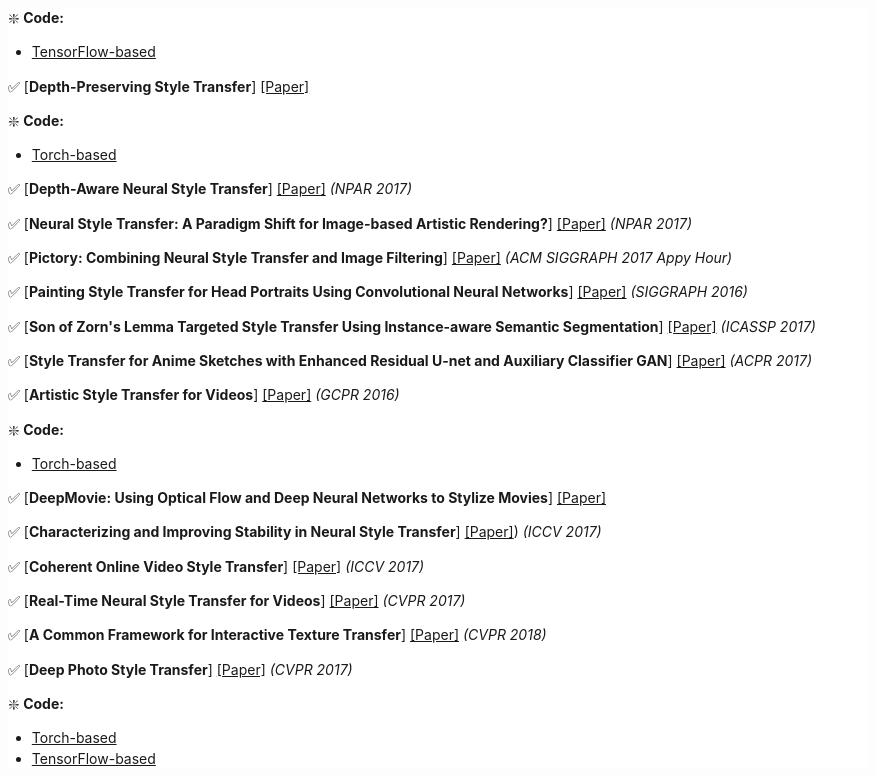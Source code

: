 :sparkle: **Code:**

*   [TensorFlow-based](https://github.com/LouieYang/stroke-controllable-fast-style-transfer)


:white_check_mark: [**Depth-Preserving Style Transfer**] [[Paper]](https://github.com/xiumingzhang/depth-preserving-neural-style-transfer/blob/master/report/egpaper_final.pdf) 

:sparkle: **Code:**

*   [Torch-based](https://github.com/xiumingzhang/depth-preserving-neural-style-transfer)

:white_check_mark: [**Depth-Aware Neural Style Transfer**] [[Paper]](https://dl.acm.org/citation.cfm?id=3092924)  *(NPAR 2017)*

:white_check_mark: [**Neural Style Transfer: A Paradigm Shift for Image-based Artistic Rendering?**] [[Paper]](https://tobias.isenberg.cc/personal/papers/Semmo_2017_NST.pdf)  *(NPAR 2017)*

:white_check_mark: [**Pictory: Combining Neural Style Transfer and Image Filtering**] [[Paper]](https://www.researchgate.net/publication/320035123_Demo_Pictory_-_Neural_Style_Transfer_and_Editing_with_CoreML)  *(ACM SIGGRAPH 2017 Appy Hour)*

:white_check_mark: [**Painting Style Transfer for Head Portraits Using Convolutional Neural Networks**] [[Paper]](http://dl.acm.org/citation.cfm?id=2925968)  *(SIGGRAPH 2016)*

:white_check_mark: [**Son of Zorn's Lemma Targeted Style Transfer Using Instance-aware Semantic Segmentation**] [[Paper]](https://arxiv.org/pdf/1701.02357.pdf)  *(ICASSP 2017)*

:white_check_mark: [**Style Transfer for Anime Sketches with Enhanced Residual U-net and Auxiliary Classifier GAN**] [[Paper]](https://arxiv.org/pdf/1706.03319.pdf)  *(ACPR 2017)*

:white_check_mark: [**Artistic Style Transfer for Videos**] [[Paper]](https://arxiv.org/pdf/1604.08610.pdf)  *(GCPR 2016)*

:sparkle: **Code:**

*   [Torch-based](https://github.com/manuelruder/artistic-videos)

:white_check_mark: [**DeepMovie: Using Optical Flow and Deep Neural Networks to Stylize Movies**] [[Paper]](https://arxiv.org/pdf/1605.08153.pdf) 

:white_check_mark: [**Characterizing and Improving Stability in Neural Style Transfer**] [[Paper]](https://arxiv.org/pdf/1705.02092.pdf))  *(ICCV 2017)*

:white_check_mark: [**Coherent Online Video Style Transfer**] [[Paper]](https://arxiv.org/pdf/1703.09211.pdf)  *(ICCV 2017)*  

:white_check_mark: [**Real-Time Neural Style Transfer for Videos**] [[Paper]](http://openaccess.thecvf.com/content_cvpr_2017/papers/Huang_Real-Time_Neural_Style_CVPR_2017_paper.pdf)  *(CVPR 2017)* 

:white_check_mark: [**A Common Framework for Interactive Texture Transfer**] [[Paper]](http://www.icst.pku.edu.cn/F/zLian/papers/CVPR18-Men.pdf)  *(CVPR 2018)*

:white_check_mark: [**Deep Photo Style Transfer**] [[Paper]](https://arxiv.org/pdf/1703.07511.pdf)  *(CVPR 2017)*


:sparkle: **Code:**

*   [Torch-based](https://github.com/luanfujun/deep-photo-styletransfer)
*   [TensorFlow-based](https://github.com/LouieYang/deep-photo-styletransfer-tf)
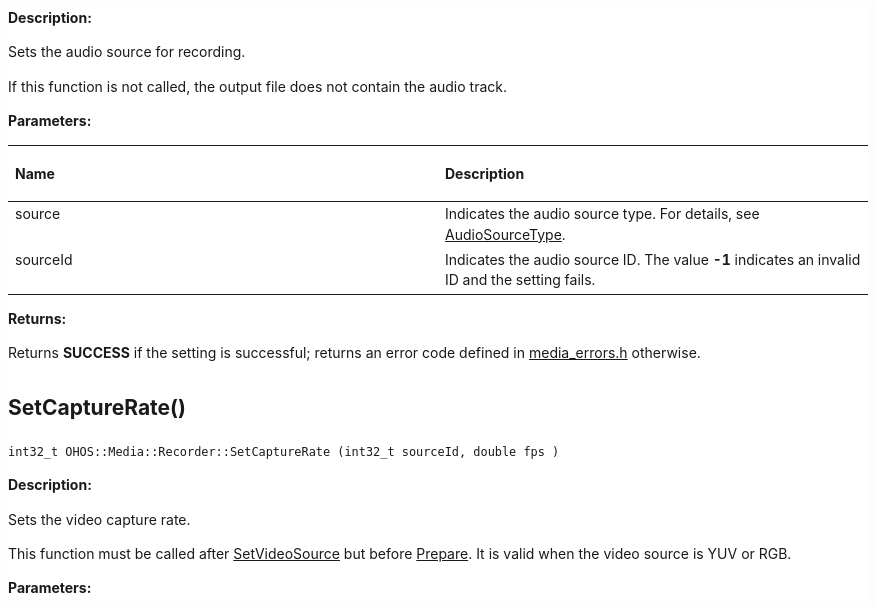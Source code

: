  **Description:**

Sets the audio source for recording. 

If this function is not called, the output file does not contain the audio track.

**Parameters:**

<a name="table2135997880093523"></a>
<table><thead align="left"><tr id="row1750629795093523"><th class="cellrowborder" valign="top" width="50%" id="mcps1.1.3.1.1"><p id="p384507655093523"><a name="p384507655093523"></a><a name="p384507655093523"></a>Name</p>
</th>
<th class="cellrowborder" valign="top" width="50%" id="mcps1.1.3.1.2"><p id="p310601790093523"><a name="p310601790093523"></a><a name="p310601790093523"></a>Description</p>
</th>
</tr>
</thead>
<tbody><tr id="row32836669093523"><td class="cellrowborder" valign="top" width="50%" headers="mcps1.1.3.1.1 ">source</td>
<td class="cellrowborder" valign="top" width="50%" headers="mcps1.1.3.1.2 ">Indicates the audio source type. For details, see <a href="MultiMedia_MediaCommon.md#gadc3158e093b995ca7b9b6aa32388ccdd">AudioSourceType</a>. </td>
</tr>
<tr id="row61171699093523"><td class="cellrowborder" valign="top" width="50%" headers="mcps1.1.3.1.1 ">sourceId</td>
<td class="cellrowborder" valign="top" width="50%" headers="mcps1.1.3.1.2 ">Indicates the audio source ID. The value <strong id="b625021619093523"><a name="b625021619093523"></a><a name="b625021619093523"></a>-1</strong> indicates an invalid ID and the setting fails. </td>
</tr>
</tbody>
</table>

**Returns:**

Returns  **SUCCESS**  if the setting is successful; returns an error code defined in  [media\_errors.h](media_errors-h.md)  otherwise. 



## SetCaptureRate\(\)<a name="ga4f4a03fe881f48515874a699118fb84a"></a>

```
int32_t OHOS::Media::Recorder::SetCaptureRate (int32_t sourceId, double fps )
```

 **Description:**

Sets the video capture rate. 

This function must be called after  [SetVideoSource](MultiMedia_Recorder.md#ga9e12ef9700d06c7620f9e3d7b4d844ca)  but before  [Prepare](MultiMedia_Recorder.md#ga15d2f3416bb735a0715e1e79be226387). It is valid when the video source is YUV or RGB.

**Parameters:**
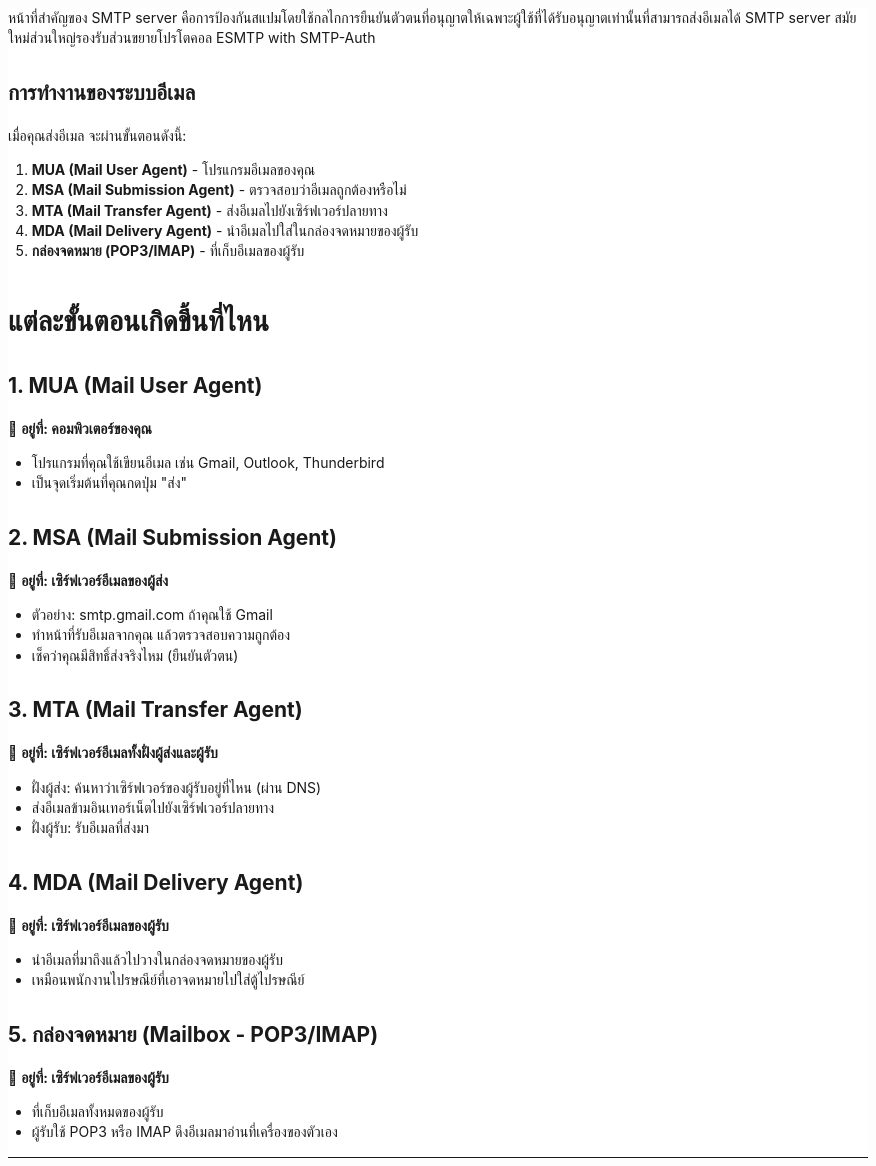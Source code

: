 หน้าที่สำคัญของ SMTP server คือการป้องกันสแปมโดยใช้กลไกการยืนยันตัวตนที่อนุญาตให้เฉพาะผู้ใช้ที่ได้รับอนุญาตเท่านั้นที่สามารถส่งอีเมลได้ SMTP server สมัยใหม่ส่วนใหญ่รองรับส่วนขยายโปรโตคอล ESMTP with SMTP-Auth




## การทำงานของระบบอีเมล

เมื่อคุณส่งอีเมล จะผ่านขั้นตอนดังนี้:

1. **MUA (Mail User Agent)** - โปรแกรมอีเมลของคุณ
2. **MSA (Mail Submission Agent)** - ตรวจสอบว่าอีเมลถูกต้องหรือไม่
3. **MTA (Mail Transfer Agent)** - ส่งอีเมลไปยังเซิร์ฟเวอร์ปลายทาง
4. **MDA (Mail Delivery Agent)** - นำอีเมลไปใส่ในกล่องจดหมายของผู้รับ
5. **กล่องจดหมาย (POP3/IMAP)** - ที่เก็บอีเมลของผู้รับ


# แต่ละขั้นตอนเกิดขึ้นที่ไหน

## 1. **MUA (Mail User Agent)** 
📍 **อยู่ที่: คอมพิวเตอร์ของคุณ**
- โปรแกรมที่คุณใช้เขียนอีเมล เช่น Gmail, Outlook, Thunderbird
- เป็นจุดเริ่มต้นที่คุณกดปุ่ม "ส่ง"

## 2. **MSA (Mail Submission Agent)**
📍 **อยู่ที่: เซิร์ฟเวอร์อีเมลของผู้ส่ง**
- ตัวอย่าง: smtp.gmail.com ถ้าคุณใช้ Gmail
- ทำหน้าที่รับอีเมลจากคุณ แล้วตรวจสอบความถูกต้อง
- เช็คว่าคุณมีสิทธิ์ส่งจริงไหม (ยืนยันตัวตน)

## 3. **MTA (Mail Transfer Agent)**
📍 **อยู่ที่: เซิร์ฟเวอร์อีเมลทั้งฝั่งผู้ส่งและผู้รับ**
- ฝั่งผู้ส่ง: ค้นหาว่าเซิร์ฟเวอร์ของผู้รับอยู่ที่ไหน (ผ่าน DNS)
- ส่งอีเมลข้ามอินเทอร์เน็ตไปยังเซิร์ฟเวอร์ปลายทาง
- ฝั่งผู้รับ: รับอีเมลที่ส่งมา

## 4. **MDA (Mail Delivery Agent)**
📍 **อยู่ที่: เซิร์ฟเวอร์อีเมลของผู้รับ**
- นำอีเมลที่มาถึงแล้วไปวางในกล่องจดหมายของผู้รับ
- เหมือนพนักงานไปรษณีย์ที่เอาจดหมายไปใส่ตู้ไปรษณีย์

## 5. **กล่องจดหมาย (Mailbox - POP3/IMAP)**
📍 **อยู่ที่: เซิร์ฟเวอร์อีเมลของผู้รับ**
- ที่เก็บอีเมลทั้งหมดของผู้รับ
- ผู้รับใช้ POP3 หรือ IMAP ดึงอีเมลมาอ่านที่เครื่องของตัวเอง

---
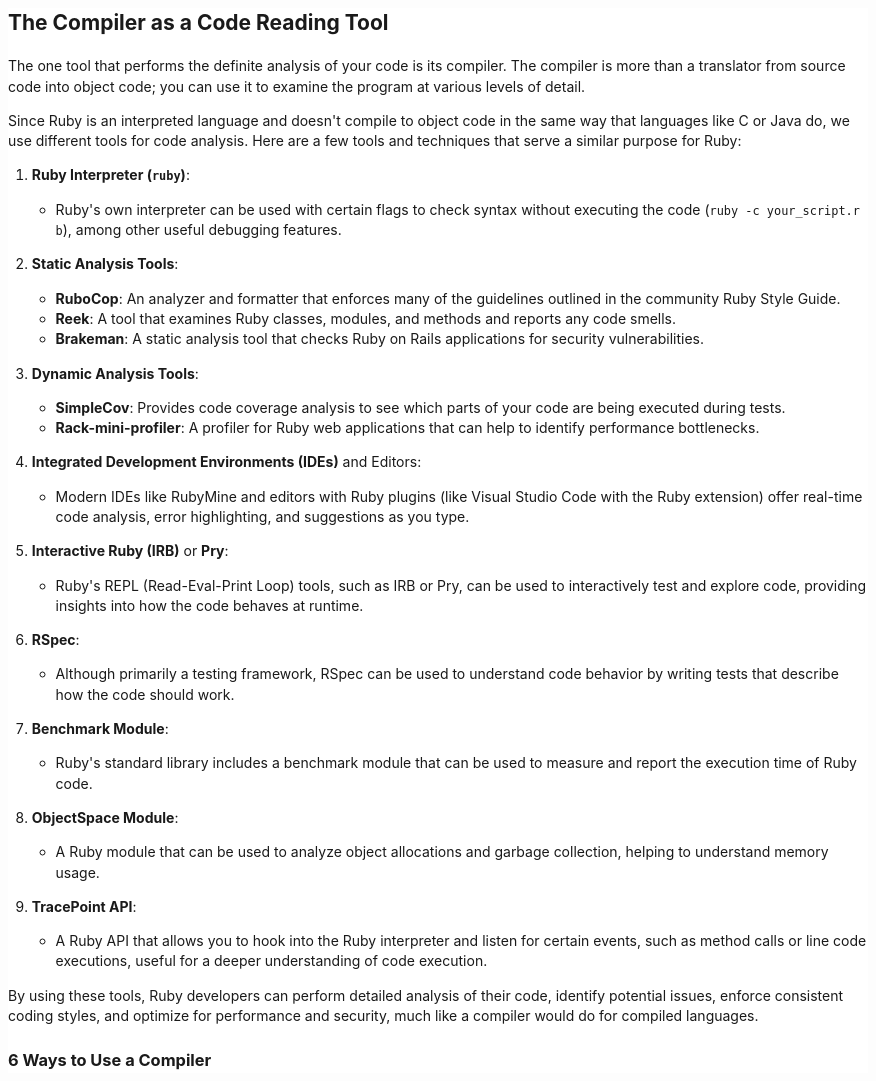 ## The Compiler as a Code Reading Tool

The one tool that performs the definite analysis of your code is its compiler. The compiler is more than a translator from source code into object code; you can use it to examine the program at various levels of detail.

Since Ruby is an interpreted language and doesn't compile to object code in the same way that languages like C or Java do, we use different tools for code analysis. Here are a few tools and techniques that serve a similar purpose for Ruby:

1. **Ruby Interpreter (`ruby`)**:
   - Ruby's own interpreter can be used with certain flags to check syntax without executing the code (`ruby -c your_script.rb`), among other useful debugging features.

2. **Static Analysis Tools**:
   - **RuboCop**: An analyzer and formatter that enforces many of the guidelines outlined in the community Ruby Style Guide.
   - **Reek**: A tool that examines Ruby classes, modules, and methods and reports any code smells.
   - **Brakeman**: A static analysis tool that checks Ruby on Rails applications for security vulnerabilities.

3. **Dynamic Analysis Tools**:
   - **SimpleCov**: Provides code coverage analysis to see which parts of your code are being executed during tests.
   - **Rack-mini-profiler**: A profiler for Ruby web applications that can help to identify performance bottlenecks.

4. **Integrated Development Environments (IDEs)** and Editors:
   - Modern IDEs like RubyMine and editors with Ruby plugins (like Visual Studio Code with the Ruby extension) offer real-time code analysis, error highlighting, and suggestions as you type.

5. **Interactive Ruby (IRB)** or **Pry**:
   - Ruby's REPL (Read-Eval-Print Loop) tools, such as IRB or Pry, can be used to interactively test and explore code, providing insights into how the code behaves at runtime.

6. **RSpec**:
   - Although primarily a testing framework, RSpec can be used to understand code behavior by writing tests that describe how the code should work.

7. **Benchmark Module**:
   - Ruby's standard library includes a benchmark module that can be used to measure and report the execution time of Ruby code.

8. **ObjectSpace Module**:
   - A Ruby module that can be used to analyze object allocations and garbage collection, helping to understand memory usage.

9. **TracePoint API**:
   - A Ruby API that allows you to hook into the Ruby interpreter and listen for certain events, such as method calls or line code executions, useful for a deeper understanding of code execution.

By using these tools, Ruby developers can perform detailed analysis of their code, identify potential issues, enforce consistent coding styles, and optimize for performance and security, much like a compiler would do for compiled languages.

### 6 Ways to Use a Compiler
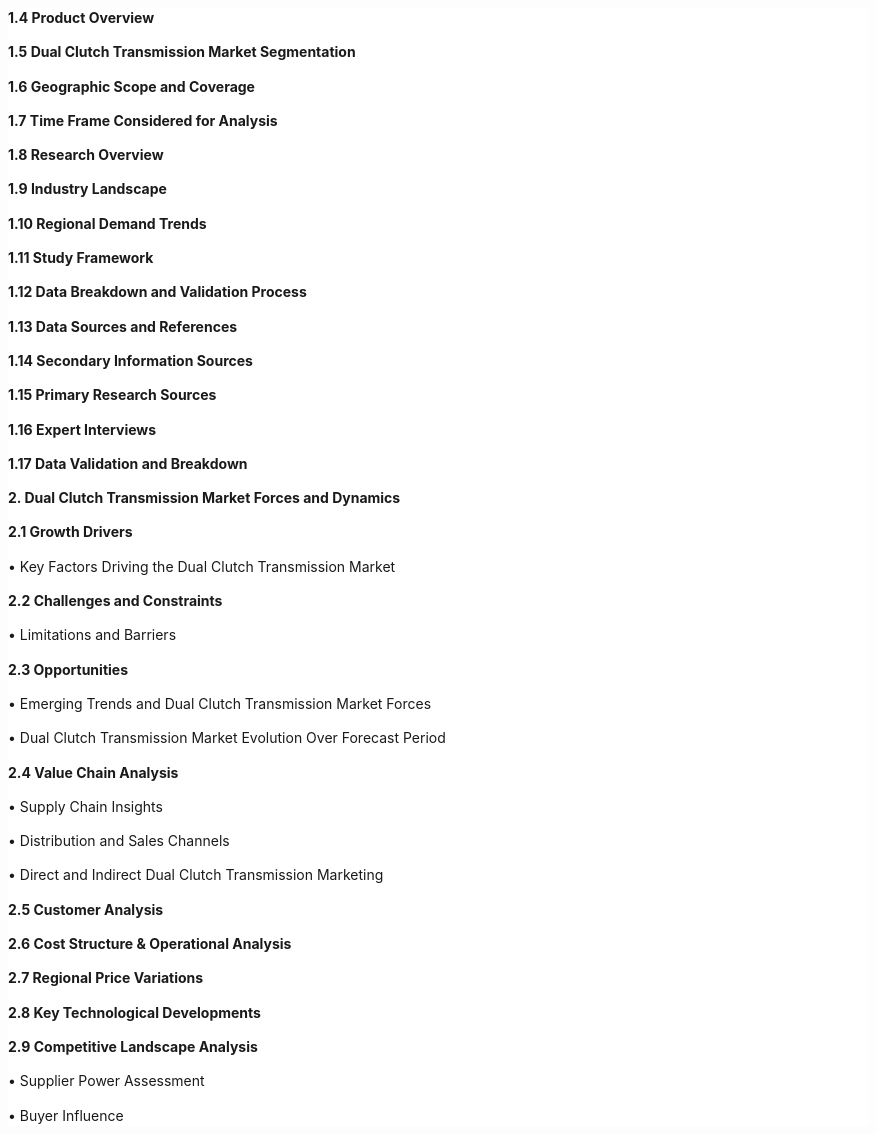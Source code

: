 <strong>1.4 Product Overview</strong>

<strong>1.5 Dual Clutch Transmission Market Segmentation</strong>

<strong>1.6 Geographic Scope and Coverage</strong>

<strong>1.7 Time Frame Considered for Analysis</strong>

<strong>1.8 Research Overview</strong>

<strong>1.9 Industry Landscape</strong>

<strong>1.10 Regional Demand Trends</strong>

<strong>1.11 Study Framework</strong>

<strong>1.12 Data Breakdown and Validation Process</strong>

<strong>1.13 Data Sources and References</strong>

<strong>1.14 Secondary Information Sources</strong>

<strong>1.15 Primary Research Sources</strong>

<strong>1.16 Expert Interviews</strong>

<strong>1.17 Data Validation and Breakdown</strong>

<strong>2. Dual Clutch Transmission Market Forces and Dynamics</strong>

<strong>2.1 Growth Drivers</strong>

• Key Factors Driving the Dual Clutch Transmission Market

<strong>2.2 Challenges and Constraints</strong>

• Limitations and Barriers

<strong>2.3 Opportunities</strong>

• Emerging Trends and Dual Clutch Transmission Market Forces

• Dual Clutch Transmission Market Evolution Over Forecast Period

<strong>2.4 Value Chain Analysis</strong>

• Supply Chain Insights

• Distribution and Sales Channels

• Direct and Indirect Dual Clutch Transmission Marketing

<strong>2.5 Customer Analysis</strong>

<strong>2.6 Cost Structure & Operational Analysis</strong>

<strong>2.7 Regional Price Variations</strong>

<strong>2.8 Key Technological Developments</strong>

<strong>2.9 Competitive Landscape Analysis</strong>

• Supplier Power Assessment

• Buyer Influence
::::::
- [EXERCISE AIM]:
May I have only the lines from the start of the data through the line containing "[**Style Transfer for", both included, reproduced exactly and without the pictures?

- [ANSWER BELOW]:
Source code

: :sparkle: **Code:**

*   [TensorFlow-based](https://github.com/LouieYang/stroke-controllable-fast-style-transfer)


:white_check_mark: [**Depth-Preserving Style Transfer**] [[Paper]](https://github.com/xiumingzhang/depth-preserving-neural-style-transfer/blob/master/report/egpaper_final.pdf) 

:sparkle: **Code:**

*   [Torch-based](https://github.com/xiumingzhang/depth-preserving-neural-style-transfer)

:white_check_mark: [**Depth-Aware Neural Style Transfer**] [[Paper]](https://dl.acm.org/citation.cfm?id=3092924)  *(NPAR 2017)*

:white_check_mark: [**Neural Style Transfer: A Paradigm Shift for Image-based Artistic Rendering?**] [[Paper]](https://tobias.isenberg.cc/personal/papers/Semmo_2017_NST.pdf)  *(NPAR 2017)*

:white_check_mark: [**Pictory: Combining Neural Style Transfer and Image Filtering**] [[Paper]](https://www.researchgate.net/publication/320035123_Demo_Pictory_-_Neural_Style_Transfer_and_Editing_with_CoreML)  *(ACM SIGGRAPH 2017 Appy Hour)*

:white_check_mark: [**Painting Style Transfer for Head Portraits Using Convolutional Neural Networks**] [[Paper]](http://dl.acm.org/citation.cfm?id=2925968)  *(SIGGRAPH 2016)*

:white_check_mark: [**Son of Zorn's Lemma Targeted Style Transfer Using Instance-aware Semantic Segmentation**] [[Paper]](https://arxiv.org/pdf/1701.02357.pdf)  *(ICASSP 2017)*

:white_check_mark: [**Style Transfer for Anime Sketches with Enhanced Residual U-net and Auxiliary Classifier GAN**] [[Paper]](https://arxiv.org/pdf/1706.03319.pdf)  *(ACPR 2017)*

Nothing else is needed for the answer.